Your assignment: The records shown below are to be repeated exactly and completely.

Available data:
....

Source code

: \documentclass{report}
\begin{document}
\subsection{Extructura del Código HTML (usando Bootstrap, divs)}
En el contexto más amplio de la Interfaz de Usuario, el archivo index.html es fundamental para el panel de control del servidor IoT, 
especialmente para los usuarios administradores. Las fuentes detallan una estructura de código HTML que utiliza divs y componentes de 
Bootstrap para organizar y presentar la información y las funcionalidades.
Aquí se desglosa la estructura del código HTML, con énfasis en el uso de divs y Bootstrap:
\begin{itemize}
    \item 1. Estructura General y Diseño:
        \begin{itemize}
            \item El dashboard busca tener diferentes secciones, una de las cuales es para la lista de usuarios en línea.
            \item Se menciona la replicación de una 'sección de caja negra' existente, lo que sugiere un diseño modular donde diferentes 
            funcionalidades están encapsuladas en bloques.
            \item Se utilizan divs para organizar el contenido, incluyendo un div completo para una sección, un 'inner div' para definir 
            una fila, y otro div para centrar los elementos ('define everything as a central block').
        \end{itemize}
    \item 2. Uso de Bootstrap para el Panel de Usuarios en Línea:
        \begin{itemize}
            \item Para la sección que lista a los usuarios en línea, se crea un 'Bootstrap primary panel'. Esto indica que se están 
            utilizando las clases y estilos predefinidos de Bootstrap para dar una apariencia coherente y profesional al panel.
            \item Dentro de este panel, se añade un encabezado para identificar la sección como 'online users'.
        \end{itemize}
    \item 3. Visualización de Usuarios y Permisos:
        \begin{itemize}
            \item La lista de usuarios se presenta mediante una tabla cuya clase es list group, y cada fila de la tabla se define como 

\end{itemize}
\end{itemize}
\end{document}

....

Written response:
Source code

: \documentclass{report}
\begin{document}
\subsection{Extructura del Código HTML (usando Bootstrap, divs)}
En el contexto más amplio de la Interfaz de Usuario, el archivo index.html es fundamental para el panel de control del servidor IoT, 
especialmente para los usuarios administradores. Las fuentes detallan una estructura de código HTML que utiliza divs y componentes de 
Bootstrap para organizar y presentar la información y las funcionalidades.
Aquí se desglosa la estructura del código HTML, con énfasis en el uso de divs y Bootstrap:
\begin{itemize}
    \item 1. Estructura General y Diseño:
        \begin{itemize}
            \item El dashboard busca tener diferentes secciones, una de las cuales es para la lista de usuarios en línea.
            \item Se menciona la replicación de una 'sección de caja negra' existente, lo que sugiere un diseño modular donde diferentes 
            funcionalidades están encapsuladas en bloques.
            \item Se utilizan divs para organizar el contenido, incluyendo un div completo para una sección, un 'inner div' para definir 
            una fila, y otro div para centrar los elementos ('define everything as a central block').
        \end{itemize}
    \item 2. Uso de Bootstrap para el Panel de Usuarios en Línea:
        \begin{itemize}
            \item Para la sección que lista a los usuarios en línea, se crea un 'Bootstrap primary panel'. Esto indica que se están 
            utilizando las clases y estilos predefinidos de Bootstrap para dar una apariencia coherente y profesional al panel.
            \item Dentro de este panel, se añade un encabezado para identificar la sección como 'online users'.
        \end{itemize}
    \item 3. Visualización de Usuarios y Permisos:
        \begin{itemize}
            \item La lista de usuarios se presenta mediante una tabla cuya clase es list group, y cada fila de la tabla se define como 

\end{itemize}
\end{itemize}
\end{document}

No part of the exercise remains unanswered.